Data excerpts:
···

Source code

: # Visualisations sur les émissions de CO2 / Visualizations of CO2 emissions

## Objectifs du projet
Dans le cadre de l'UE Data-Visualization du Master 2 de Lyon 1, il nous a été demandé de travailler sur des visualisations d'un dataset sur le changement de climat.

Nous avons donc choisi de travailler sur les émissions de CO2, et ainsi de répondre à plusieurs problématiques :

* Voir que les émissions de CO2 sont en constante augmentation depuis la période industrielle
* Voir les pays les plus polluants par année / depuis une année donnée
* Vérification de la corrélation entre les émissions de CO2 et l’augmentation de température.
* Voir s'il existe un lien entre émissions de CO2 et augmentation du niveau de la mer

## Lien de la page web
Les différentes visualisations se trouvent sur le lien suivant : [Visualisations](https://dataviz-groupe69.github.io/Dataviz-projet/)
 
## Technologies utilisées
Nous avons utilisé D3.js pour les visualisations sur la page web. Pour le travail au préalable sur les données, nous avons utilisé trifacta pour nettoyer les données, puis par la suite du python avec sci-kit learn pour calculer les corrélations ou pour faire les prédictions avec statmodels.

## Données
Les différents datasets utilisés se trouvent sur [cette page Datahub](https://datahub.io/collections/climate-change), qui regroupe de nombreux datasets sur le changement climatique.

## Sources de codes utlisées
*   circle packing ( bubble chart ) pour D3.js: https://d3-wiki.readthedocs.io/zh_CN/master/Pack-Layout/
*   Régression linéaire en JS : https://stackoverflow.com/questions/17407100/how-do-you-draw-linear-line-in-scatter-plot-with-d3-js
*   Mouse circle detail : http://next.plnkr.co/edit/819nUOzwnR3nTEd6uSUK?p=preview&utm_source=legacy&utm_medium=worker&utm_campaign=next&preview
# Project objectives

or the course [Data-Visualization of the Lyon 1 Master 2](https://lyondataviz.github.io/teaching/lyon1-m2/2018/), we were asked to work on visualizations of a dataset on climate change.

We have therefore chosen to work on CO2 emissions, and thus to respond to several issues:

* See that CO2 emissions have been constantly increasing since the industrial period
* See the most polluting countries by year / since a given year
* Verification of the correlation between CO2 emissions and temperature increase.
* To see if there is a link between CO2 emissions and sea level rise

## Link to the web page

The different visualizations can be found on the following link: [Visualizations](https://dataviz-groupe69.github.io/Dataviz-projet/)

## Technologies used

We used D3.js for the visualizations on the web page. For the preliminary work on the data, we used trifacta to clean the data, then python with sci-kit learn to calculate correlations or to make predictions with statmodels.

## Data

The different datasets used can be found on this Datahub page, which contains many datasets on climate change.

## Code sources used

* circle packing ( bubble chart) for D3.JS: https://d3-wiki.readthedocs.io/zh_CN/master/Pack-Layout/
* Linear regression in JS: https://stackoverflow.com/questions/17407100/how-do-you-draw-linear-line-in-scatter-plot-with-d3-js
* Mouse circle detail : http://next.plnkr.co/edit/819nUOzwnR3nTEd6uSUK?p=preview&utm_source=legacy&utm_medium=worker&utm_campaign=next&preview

···

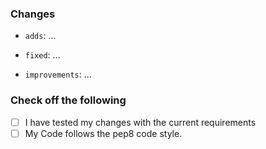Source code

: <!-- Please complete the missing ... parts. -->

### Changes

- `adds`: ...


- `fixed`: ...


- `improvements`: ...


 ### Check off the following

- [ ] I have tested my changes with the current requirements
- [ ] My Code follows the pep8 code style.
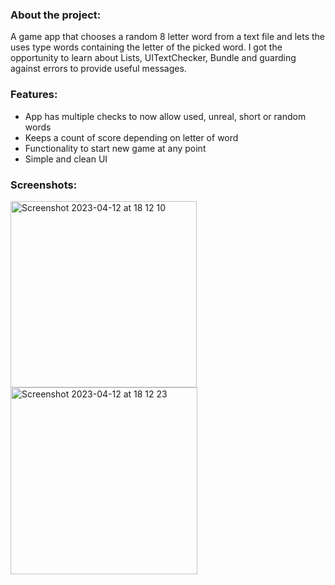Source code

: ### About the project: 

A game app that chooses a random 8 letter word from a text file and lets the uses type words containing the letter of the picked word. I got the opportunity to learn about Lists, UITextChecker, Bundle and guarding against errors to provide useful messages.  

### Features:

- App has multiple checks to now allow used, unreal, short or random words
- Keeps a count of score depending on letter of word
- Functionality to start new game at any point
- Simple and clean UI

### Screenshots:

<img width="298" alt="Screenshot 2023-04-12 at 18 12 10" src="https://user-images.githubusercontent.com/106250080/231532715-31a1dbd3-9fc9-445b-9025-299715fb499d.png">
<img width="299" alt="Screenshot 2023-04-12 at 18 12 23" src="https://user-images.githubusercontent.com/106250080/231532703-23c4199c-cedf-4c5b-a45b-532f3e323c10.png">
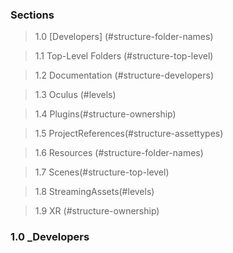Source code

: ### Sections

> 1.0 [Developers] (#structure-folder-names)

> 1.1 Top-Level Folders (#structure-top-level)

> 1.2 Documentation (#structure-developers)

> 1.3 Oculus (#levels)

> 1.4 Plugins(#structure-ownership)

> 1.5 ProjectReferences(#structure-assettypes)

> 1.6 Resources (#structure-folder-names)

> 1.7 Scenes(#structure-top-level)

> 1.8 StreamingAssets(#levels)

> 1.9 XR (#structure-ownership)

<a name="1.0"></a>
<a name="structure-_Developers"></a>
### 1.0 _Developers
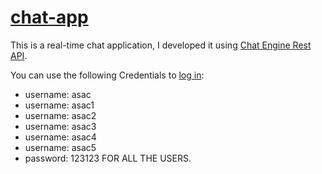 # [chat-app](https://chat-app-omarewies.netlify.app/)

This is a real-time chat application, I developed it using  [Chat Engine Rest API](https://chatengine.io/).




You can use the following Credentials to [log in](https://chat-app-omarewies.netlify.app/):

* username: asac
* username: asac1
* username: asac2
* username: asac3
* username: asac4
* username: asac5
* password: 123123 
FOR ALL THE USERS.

···

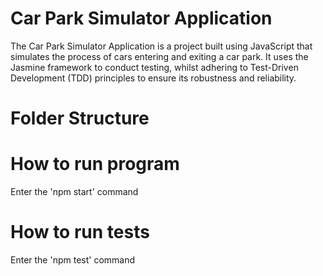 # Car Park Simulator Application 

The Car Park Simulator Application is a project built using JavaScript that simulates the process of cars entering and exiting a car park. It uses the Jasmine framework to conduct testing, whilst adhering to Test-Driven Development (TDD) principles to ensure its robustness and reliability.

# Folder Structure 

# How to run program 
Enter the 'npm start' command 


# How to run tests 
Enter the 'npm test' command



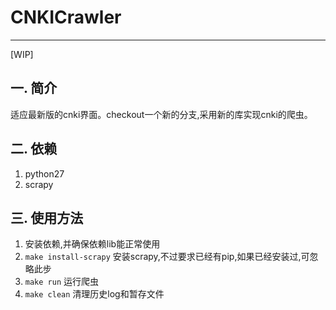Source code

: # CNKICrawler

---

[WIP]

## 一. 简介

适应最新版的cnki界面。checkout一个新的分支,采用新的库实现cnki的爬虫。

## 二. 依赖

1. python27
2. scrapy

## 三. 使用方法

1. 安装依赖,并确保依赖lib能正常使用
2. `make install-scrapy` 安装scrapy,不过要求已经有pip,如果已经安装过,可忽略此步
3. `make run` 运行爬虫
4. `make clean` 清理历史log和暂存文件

···

● **Exercise prompt**: Lines containing the word "make" are to be located in the entries and copied.

● **Task output**:
We used D3.js for the visualizations on the web page. For the preliminary work on the data, we used trifacta to clean the data, then python with sci-kit learn to calculate correlations or to make predictions with statmodels.
2. `make install-scrapy` 安装scrapy,不过要求已经有pip,如果已经安装过,可忽略此步
3. `make run` 运行爬虫
4. `make clean` 清理历史log和暂存文件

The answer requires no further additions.